After conducting a usability test and listening to customer feedback, the Weather.gov team and the DigitalGov User Experience Program identified these three issues as both important and quickly solvable.
Problem 1: Terminology and Labels Confusing
The terminology and labels used were either too technical or too abstract for users to understand—a far cry from the plain language style required in government. On the homepage, users encountered map tabs for “Graphical Forecasts” and “National Maps”. While these terms have significance for power users, they mean little to casual users.
Solution 1: Simplify Language
The tabs on the top of the map were greatly simplified, using plain language to guide users while providing the same information as before.
Problem 2: Navigation and Branding Inconsistent
Solution 2: Relocate Logos
A “Home” button was added to each page to ease navigation, and the logos of NOAA and Weather.gov were moved side-by-side to reduce confusion.
Problem 3: Too Much Information
There was simply too much text on the page. The casual user was confronted with a mass of technical wording and links, leaving them with little guidance as to how to find information that might be most useful to them.

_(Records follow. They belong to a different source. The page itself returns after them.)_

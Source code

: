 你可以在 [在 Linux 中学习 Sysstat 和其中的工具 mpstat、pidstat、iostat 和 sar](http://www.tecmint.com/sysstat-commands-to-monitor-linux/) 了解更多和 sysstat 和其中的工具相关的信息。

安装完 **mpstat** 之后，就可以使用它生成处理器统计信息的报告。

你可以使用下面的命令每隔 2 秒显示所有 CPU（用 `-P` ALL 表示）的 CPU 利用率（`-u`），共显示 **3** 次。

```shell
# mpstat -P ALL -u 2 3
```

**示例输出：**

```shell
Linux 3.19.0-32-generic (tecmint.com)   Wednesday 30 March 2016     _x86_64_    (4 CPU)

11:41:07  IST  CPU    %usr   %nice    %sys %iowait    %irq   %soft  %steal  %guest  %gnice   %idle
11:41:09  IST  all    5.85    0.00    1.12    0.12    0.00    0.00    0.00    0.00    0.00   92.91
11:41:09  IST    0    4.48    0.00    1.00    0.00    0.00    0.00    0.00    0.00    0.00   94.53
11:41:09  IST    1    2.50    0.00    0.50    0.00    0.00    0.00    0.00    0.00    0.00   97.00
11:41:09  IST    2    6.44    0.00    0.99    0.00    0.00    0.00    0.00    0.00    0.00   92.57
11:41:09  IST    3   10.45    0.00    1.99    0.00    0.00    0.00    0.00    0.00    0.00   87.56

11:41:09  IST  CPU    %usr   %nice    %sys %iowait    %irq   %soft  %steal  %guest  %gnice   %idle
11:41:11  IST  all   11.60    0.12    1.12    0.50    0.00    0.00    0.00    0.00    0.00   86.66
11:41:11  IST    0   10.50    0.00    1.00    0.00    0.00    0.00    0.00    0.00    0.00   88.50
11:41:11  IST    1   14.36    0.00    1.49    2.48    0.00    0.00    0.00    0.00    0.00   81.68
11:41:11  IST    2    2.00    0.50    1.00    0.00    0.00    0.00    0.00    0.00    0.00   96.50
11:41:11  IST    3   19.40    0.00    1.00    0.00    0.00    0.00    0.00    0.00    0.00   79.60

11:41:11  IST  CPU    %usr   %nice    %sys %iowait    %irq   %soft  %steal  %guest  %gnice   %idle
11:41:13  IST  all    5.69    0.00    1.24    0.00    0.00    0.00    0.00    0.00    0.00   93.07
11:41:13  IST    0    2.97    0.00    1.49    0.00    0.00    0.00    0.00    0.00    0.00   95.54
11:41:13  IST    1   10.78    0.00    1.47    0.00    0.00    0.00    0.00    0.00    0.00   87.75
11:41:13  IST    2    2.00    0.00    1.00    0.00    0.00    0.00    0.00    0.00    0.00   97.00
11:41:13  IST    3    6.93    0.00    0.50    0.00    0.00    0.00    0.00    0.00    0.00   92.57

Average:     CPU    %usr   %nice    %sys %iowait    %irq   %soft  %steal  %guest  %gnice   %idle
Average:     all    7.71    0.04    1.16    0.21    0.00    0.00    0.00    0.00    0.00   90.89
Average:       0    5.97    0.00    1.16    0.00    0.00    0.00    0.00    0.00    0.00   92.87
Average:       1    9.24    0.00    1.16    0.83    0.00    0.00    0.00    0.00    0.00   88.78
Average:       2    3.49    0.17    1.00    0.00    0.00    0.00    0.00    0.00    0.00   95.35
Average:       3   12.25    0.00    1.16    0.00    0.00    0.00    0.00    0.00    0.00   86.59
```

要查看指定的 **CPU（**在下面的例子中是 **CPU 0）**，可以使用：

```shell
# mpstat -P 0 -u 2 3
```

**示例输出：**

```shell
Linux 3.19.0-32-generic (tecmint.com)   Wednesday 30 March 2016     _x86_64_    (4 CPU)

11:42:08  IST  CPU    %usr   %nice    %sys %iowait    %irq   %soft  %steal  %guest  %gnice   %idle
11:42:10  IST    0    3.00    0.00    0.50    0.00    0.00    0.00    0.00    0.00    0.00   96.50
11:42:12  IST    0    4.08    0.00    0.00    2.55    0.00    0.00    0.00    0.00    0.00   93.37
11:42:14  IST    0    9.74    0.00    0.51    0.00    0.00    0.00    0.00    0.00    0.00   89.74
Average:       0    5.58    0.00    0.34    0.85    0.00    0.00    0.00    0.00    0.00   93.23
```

Solution 3: Move Less Important Information Down
As a result of First Fridays testing, the Weather.gov team created a much more streamlined site, while still providing sufficient information to both casual users and weather professionals. The screen capture below is from August 28, 2012. Addressing the usability of your agency’s website is about more than just identifying aesthetic changes. It’s about making sure that every visitor to your website gets the information they need in a quick and clear manner.